Franz KAFKA : Le Château.

          La parution de l’ Entrée dans la vie en livre de poche est le symbole d’une évolution souterraine, mais significative.
          Ce n’est pas seulement l’originalité incontestable d’un livre qui s’est affirmée mais une certaine conception de la sociologie, de son rôle critique face aux institutions, une certaine image de l’homme, et de la vie. Enfin, c’est le reflet fidèle de l’étrangeté de tout l’itinéraire de Lapassade. Au moment où l’institution universitaire tente de l’écarter, où sa réputation de non-sérieux, d’émeutier et de marginal est un fait acquis, ses thèses trouvent auprès des jeunes générations – les étudiants en particulier – une audience grandissante. Eternel rejeté, il acquiert par les exclusions la véritable dimension de toute son oeuvre et la consécration de ceux à qui elle s’adresse : le « clan de la nuit », les »marginaux », les « dropout », – tous ceux qui vivent à l’écart de nos institutions.
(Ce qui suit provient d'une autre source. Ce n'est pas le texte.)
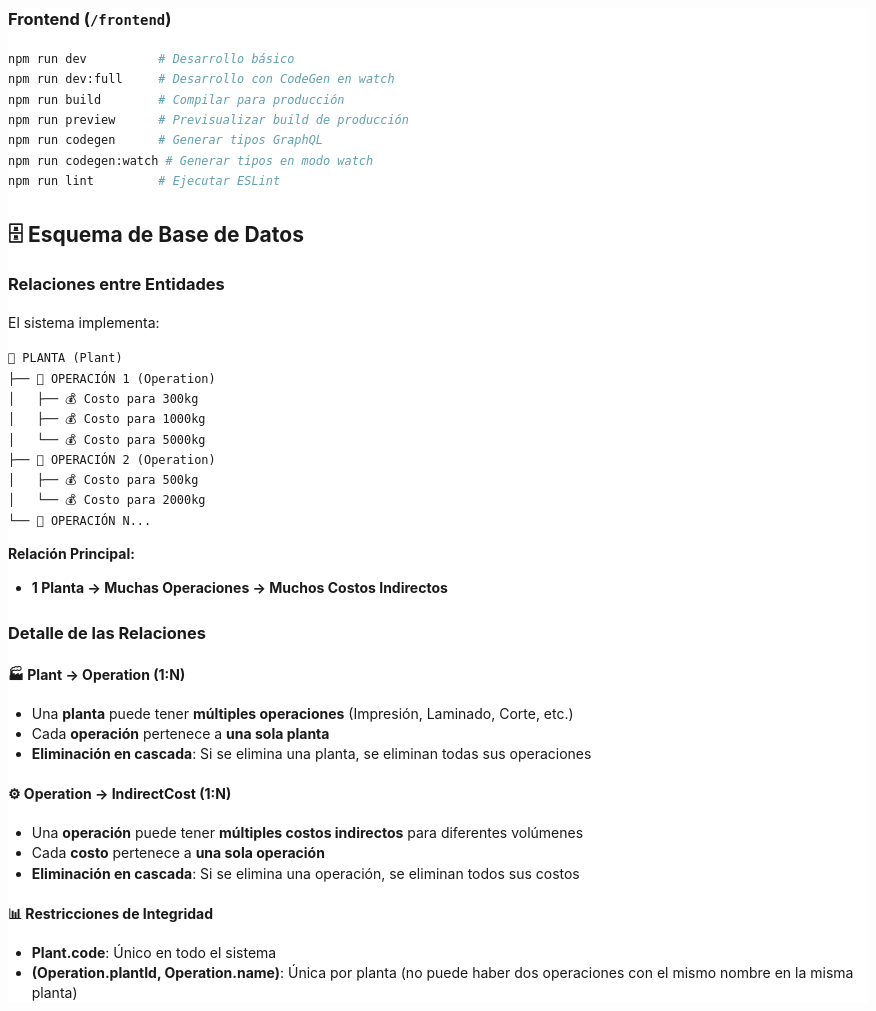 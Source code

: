 ### Frontend (`/frontend`)

```bash
npm run dev          # Desarrollo básico
npm run dev:full     # Desarrollo con CodeGen en watch
npm run build        # Compilar para producción
npm run preview      # Previsualizar build de producción
npm run codegen      # Generar tipos GraphQL
npm run codegen:watch # Generar tipos en modo watch
npm run lint         # Ejecutar ESLint
```

## 🗄️ Esquema de Base de Datos

### Relaciones entre Entidades

El sistema implementa:

```
📍 PLANTA (Plant)
├── 🔧 OPERACIÓN 1 (Operation)
│   ├── 💰 Costo para 300kg
│   ├── 💰 Costo para 1000kg
│   └── 💰 Costo para 5000kg
├── 🔧 OPERACIÓN 2 (Operation)
│   ├── 💰 Costo para 500kg
│   └── 💰 Costo para 2000kg
└── 🔧 OPERACIÓN N...
```

**Relación Principal:**

-  **1 Planta → Muchas Operaciones → Muchos Costos Indirectos**

### Detalle de las Relaciones

#### 🏭 Plant → Operation (1:N)

-  Una **planta** puede tener **múltiples operaciones** (Impresión, Laminado, Corte, etc.)
-  Cada **operación** pertenece a **una sola planta**
-  **Eliminación en cascada**: Si se elimina una planta, se eliminan todas sus operaciones

#### ⚙️ Operation → IndirectCost (1:N)

-  Una **operación** puede tener **múltiples costos indirectos** para diferentes volúmenes
-  Cada **costo** pertenece a **una sola operación**
-  **Eliminación en cascada**: Si se elimina una operación, se eliminan todos sus costos

#### 📊 Restricciones de Integridad

-  **Plant.code**: Único en todo el sistema
-  **(Operation.plantId, Operation.name)**: Única por planta (no puede haber dos operaciones con el mismo nombre en la misma planta)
          Publié pour la première fois en 1963 dans la collection ARGUMENTS, qui a révélé en France les oeuvres les plus importantes de la pensée marxiste contemporaine – Histoire et Conscience de classe de Lukacs, Marxisme et Philosophie de Karl Korsch, Eros et Civilisation  de Marcuse – L’Entrée dans la vie est un livre qui ne vieillit pas et qui s’est trouvé sans cesse enrichi par l’histoire, vérifié et complété par les événements. Le sous-titre : Essai sur l’inachèvement de l’homme, exprime la thèse fondamentale que Lapassade n’a cessé de développer dans tous ses ouvrages : » la maturité n’est qu’un masque ».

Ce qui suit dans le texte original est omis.